Task requirements
In the listing below, find each line containing "oscillator" and report it.

***** Source material *****

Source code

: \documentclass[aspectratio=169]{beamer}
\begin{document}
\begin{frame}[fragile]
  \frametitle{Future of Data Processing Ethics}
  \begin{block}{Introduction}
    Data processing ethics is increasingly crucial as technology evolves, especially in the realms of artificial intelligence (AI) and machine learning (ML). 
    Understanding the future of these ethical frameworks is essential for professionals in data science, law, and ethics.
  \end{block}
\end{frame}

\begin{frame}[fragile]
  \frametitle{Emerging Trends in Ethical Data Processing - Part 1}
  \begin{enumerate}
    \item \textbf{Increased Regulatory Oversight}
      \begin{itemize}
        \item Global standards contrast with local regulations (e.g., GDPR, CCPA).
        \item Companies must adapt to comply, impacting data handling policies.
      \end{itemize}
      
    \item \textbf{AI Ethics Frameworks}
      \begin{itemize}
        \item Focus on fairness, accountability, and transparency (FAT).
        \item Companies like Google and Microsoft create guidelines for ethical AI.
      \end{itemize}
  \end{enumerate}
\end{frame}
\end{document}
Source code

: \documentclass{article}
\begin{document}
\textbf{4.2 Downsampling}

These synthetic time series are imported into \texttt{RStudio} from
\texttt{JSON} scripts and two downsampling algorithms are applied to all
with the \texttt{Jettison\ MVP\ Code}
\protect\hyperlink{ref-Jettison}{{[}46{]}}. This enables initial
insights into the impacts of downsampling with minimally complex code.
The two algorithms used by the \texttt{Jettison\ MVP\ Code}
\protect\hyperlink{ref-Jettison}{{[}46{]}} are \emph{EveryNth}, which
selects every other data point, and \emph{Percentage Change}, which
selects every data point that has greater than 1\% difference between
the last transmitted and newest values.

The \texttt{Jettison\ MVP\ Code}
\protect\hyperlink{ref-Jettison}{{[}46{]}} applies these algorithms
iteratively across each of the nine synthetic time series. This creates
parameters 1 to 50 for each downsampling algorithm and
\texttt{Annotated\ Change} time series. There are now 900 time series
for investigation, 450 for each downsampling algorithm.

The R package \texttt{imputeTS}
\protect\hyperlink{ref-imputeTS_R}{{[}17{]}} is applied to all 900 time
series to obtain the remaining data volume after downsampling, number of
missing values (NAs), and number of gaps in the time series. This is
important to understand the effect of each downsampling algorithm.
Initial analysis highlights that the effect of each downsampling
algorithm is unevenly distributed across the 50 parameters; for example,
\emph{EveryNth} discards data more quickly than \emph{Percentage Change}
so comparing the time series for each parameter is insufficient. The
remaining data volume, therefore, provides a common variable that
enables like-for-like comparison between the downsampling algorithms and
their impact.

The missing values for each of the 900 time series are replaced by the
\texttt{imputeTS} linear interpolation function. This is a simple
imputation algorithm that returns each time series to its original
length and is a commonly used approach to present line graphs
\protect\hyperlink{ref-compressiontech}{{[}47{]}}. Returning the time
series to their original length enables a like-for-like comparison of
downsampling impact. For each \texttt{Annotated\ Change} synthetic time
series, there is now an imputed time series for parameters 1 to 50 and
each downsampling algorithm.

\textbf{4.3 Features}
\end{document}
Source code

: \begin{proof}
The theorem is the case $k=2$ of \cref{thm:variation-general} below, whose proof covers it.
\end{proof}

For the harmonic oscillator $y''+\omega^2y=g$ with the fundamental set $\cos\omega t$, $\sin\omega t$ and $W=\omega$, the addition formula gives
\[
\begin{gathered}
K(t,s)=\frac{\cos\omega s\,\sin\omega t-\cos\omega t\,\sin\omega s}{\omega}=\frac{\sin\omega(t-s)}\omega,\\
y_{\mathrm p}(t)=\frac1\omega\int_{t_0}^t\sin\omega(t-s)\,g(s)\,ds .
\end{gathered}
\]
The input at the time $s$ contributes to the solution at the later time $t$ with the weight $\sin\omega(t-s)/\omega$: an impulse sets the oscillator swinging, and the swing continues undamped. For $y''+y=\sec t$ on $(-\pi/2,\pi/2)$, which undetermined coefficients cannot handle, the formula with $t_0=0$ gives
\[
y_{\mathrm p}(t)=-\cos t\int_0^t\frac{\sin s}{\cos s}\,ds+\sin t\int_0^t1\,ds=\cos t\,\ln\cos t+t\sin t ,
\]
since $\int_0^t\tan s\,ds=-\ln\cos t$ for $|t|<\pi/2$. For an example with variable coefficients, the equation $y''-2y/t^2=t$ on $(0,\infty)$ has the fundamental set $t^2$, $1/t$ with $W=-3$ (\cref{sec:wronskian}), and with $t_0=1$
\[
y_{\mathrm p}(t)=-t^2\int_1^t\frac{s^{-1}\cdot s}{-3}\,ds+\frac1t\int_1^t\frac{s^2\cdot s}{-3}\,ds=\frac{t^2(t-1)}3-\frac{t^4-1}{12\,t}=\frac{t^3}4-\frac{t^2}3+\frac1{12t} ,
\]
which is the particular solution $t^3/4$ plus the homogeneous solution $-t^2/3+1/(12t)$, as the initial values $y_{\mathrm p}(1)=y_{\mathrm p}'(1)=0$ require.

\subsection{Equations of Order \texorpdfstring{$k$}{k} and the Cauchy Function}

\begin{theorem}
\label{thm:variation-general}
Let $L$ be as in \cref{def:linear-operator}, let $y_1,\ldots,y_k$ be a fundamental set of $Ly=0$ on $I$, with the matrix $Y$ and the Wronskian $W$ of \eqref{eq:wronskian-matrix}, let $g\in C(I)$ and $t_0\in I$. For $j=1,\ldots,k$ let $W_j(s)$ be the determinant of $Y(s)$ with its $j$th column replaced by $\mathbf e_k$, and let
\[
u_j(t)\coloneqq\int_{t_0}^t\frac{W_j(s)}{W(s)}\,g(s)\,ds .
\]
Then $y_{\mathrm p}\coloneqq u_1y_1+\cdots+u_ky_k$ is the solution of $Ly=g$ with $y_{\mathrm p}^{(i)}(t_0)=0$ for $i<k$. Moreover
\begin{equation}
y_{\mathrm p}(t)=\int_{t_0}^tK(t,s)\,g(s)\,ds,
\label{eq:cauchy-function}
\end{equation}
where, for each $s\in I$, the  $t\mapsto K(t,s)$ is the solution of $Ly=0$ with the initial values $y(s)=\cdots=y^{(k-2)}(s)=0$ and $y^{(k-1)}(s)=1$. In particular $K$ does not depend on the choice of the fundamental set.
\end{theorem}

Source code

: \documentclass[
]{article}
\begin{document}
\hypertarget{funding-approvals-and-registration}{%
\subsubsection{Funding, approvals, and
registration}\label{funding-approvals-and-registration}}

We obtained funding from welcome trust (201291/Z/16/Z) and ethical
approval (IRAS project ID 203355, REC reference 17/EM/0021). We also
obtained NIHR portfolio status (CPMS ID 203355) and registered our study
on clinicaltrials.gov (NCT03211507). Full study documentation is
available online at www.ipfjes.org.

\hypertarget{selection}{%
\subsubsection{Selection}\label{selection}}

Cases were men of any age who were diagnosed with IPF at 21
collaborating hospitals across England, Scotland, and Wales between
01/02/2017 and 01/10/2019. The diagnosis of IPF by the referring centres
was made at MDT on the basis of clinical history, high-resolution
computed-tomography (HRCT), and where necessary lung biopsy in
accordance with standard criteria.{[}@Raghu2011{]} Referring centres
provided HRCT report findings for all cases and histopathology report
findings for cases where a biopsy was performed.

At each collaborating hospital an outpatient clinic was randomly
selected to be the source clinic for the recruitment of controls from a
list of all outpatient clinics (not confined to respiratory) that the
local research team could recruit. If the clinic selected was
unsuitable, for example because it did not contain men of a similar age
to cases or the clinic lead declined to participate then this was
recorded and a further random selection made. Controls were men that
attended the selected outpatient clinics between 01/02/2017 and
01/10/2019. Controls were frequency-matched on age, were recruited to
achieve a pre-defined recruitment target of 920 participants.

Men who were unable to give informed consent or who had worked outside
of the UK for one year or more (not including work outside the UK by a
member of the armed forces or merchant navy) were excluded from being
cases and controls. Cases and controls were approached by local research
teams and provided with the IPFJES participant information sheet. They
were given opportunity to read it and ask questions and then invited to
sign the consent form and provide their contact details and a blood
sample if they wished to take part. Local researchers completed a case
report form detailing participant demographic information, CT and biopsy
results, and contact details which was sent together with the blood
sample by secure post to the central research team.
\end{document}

*****

Your response
For the harmonic oscillator $y''+\omega^2y=g$ with the fundamental set $\cos\omega t$, $\sin\omega t$ and $W=\omega$, the addition formula gives
The input at the time $s$ contributes to the solution at the later time $t$ with the weight $\sin\omega(t-s)/\omega$: an impulse sets the oscillator swinging, and the swing continues undamped. For $y''+y=\sec t$ on $(-\pi/2,\pi/2)$, which undetermined coefficients cannot handle, the formula with $t_0=0$ gives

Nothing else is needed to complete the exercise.